Il n'y a pas à dire, ce type s'il est dépourvu d'amabilité, ne manque pas d'éloquence.

Il sait tout à la fois motiver ses troupes et éliminer des cailloux sur son chemin en faisant s'infiltrer l'idée que c'est pour le bien commun. Oh oui, il est doué, intelligent ... et tellement dangereux, pour nous. Pour moi. Ses mots endoctrinent, sa voix envoûte autant qu'elle convainc. C'est un guerrier, un soldat, un conquérant, un meneur, que rien ne semble pouvoir atteindre ou arrêter. Il est tout à la fois. Il dirige un véritable empire dont il est la tête couronnée, le roi incontesté, et n'hésite pas à le rappeler son royaume. Question de vanité ?

Le Big Boss salue l'assemblée d'un léger signe de tête et quitte la salle sans même se retourner, alors qu'un silence religieux a fait taire l'intégralité de l'hémicycle qui ,je pense, retient encore sa respiration, refroidie par la le vent hyperboréen que vient de souffler Iceberg PDG.

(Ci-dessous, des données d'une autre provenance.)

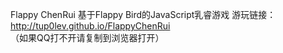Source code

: Flappy ChenRui
基于Flappy Bird的JavaScript乳睿游戏
游玩链接： http://tup0lev.github.io/FlappyChenRui （如果QQ打不开请复制到浏览器打开）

D'un geste de la main, Ethan me demande de me lever à mon tour pour le suivre vers la sortie, descendant lui aussi du perchoir duquel lui et Monsieur Kavanagh sont intervenus à tour de rôle. Je ne sais pas pourquoi, mais même moi, ce type m'a fait peur, ses mots m'ont atteinte. A plusieurs reprises, son regard a croisé le mien, comme s'il parlait aussi pour moi, de moi. Comme un avertissement voilé à mon attention, silencieux malgré les phrases prononcées. Peut-être même plus que cela. Ses yeux semblaient déjà avoir fait mon procès et j'y ai lu, je crois, la sentence qu'il aimerait tellement prononcer.

Douze jours.

Voilà douze jours que pour quelques heures à peine, dans le secret d'une chambre d'hôtel californienne, la glace a fondu sous la chaleur des flammes sataniques. Quand le froid de l'iceberg a laissé la place à Lucifer et sa brûlure démoniaque, dont je crois encore pouvoir ressentir l'ancrage sur ma peau, telle une marque laissée au fer rouge par l'incandescence de ses actes, et de ses mots. Je perçois toujours la sensation du tissus avec lequel il avait lié mes poignets, le même qu'il a utilisé pour m'aveugler plus tard, comme si malgré la perversion dont il était capable, il fut pris d'un élan de pudeur à me laisser le voir, le regarder. Et quelque part, plus les jours passent, plus il se montre glacial, distant, arrogant et méchant avec moi, plus je crois deviner : son désir premier de se cacher de ma vue, c'était sa façon à lui d'être là s'en l'être, pour oublier plus facilement son écart de conduite, notre écart, car avant même d'avoir commencé, dans sa tête, tout devait déjà être terminé, bouclé, archivé. Je ne suis qu'un dossier qu'il a dû traiter.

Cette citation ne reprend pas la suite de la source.